- DATA FOR ANALYSIS:
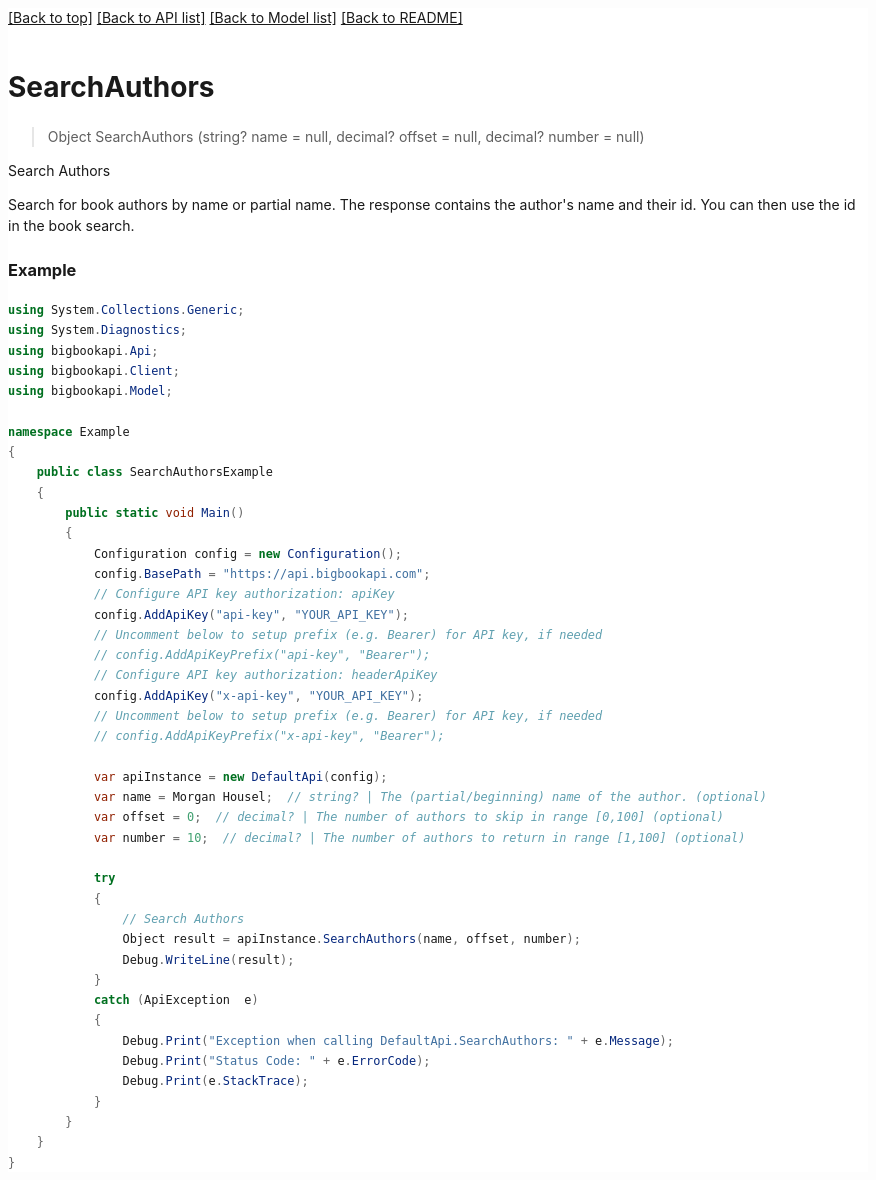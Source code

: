 [[Back to top]](#) [[Back to API list]](../README.md#documentation-for-api-endpoints) [[Back to Model list]](../README.md#documentation-for-models) [[Back to README]](../README.md)

<a id="searchauthors"></a>
# **SearchAuthors**
> Object SearchAuthors (string? name = null, decimal? offset = null, decimal? number = null)

Search Authors

 Search for book authors by name or partial name. The response contains the author's name and their id. You can then use the id in the book search. 

### Example
```csharp
using System.Collections.Generic;
using System.Diagnostics;
using bigbookapi.Api;
using bigbookapi.Client;
using bigbookapi.Model;

namespace Example
{
    public class SearchAuthorsExample
    {
        public static void Main()
        {
            Configuration config = new Configuration();
            config.BasePath = "https://api.bigbookapi.com";
            // Configure API key authorization: apiKey
            config.AddApiKey("api-key", "YOUR_API_KEY");
            // Uncomment below to setup prefix (e.g. Bearer) for API key, if needed
            // config.AddApiKeyPrefix("api-key", "Bearer");
            // Configure API key authorization: headerApiKey
            config.AddApiKey("x-api-key", "YOUR_API_KEY");
            // Uncomment below to setup prefix (e.g. Bearer) for API key, if needed
            // config.AddApiKeyPrefix("x-api-key", "Bearer");

            var apiInstance = new DefaultApi(config);
            var name = Morgan Housel;  // string? | The (partial/beginning) name of the author. (optional) 
            var offset = 0;  // decimal? | The number of authors to skip in range [0,100] (optional) 
            var number = 10;  // decimal? | The number of authors to return in range [1,100] (optional) 

            try
            {
                // Search Authors
                Object result = apiInstance.SearchAuthors(name, offset, number);
                Debug.WriteLine(result);
            }
            catch (ApiException  e)
            {
                Debug.Print("Exception when calling DefaultApi.SearchAuthors: " + e.Message);
                Debug.Print("Status Code: " + e.ErrorCode);
                Debug.Print(e.StackTrace);
            }
        }
    }
}
```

- WHAT TO PRODUCE:
Report how many lines above hold the string "Print", giving nothing but the number.

- SOLUTION TO THE PROBLEM:
3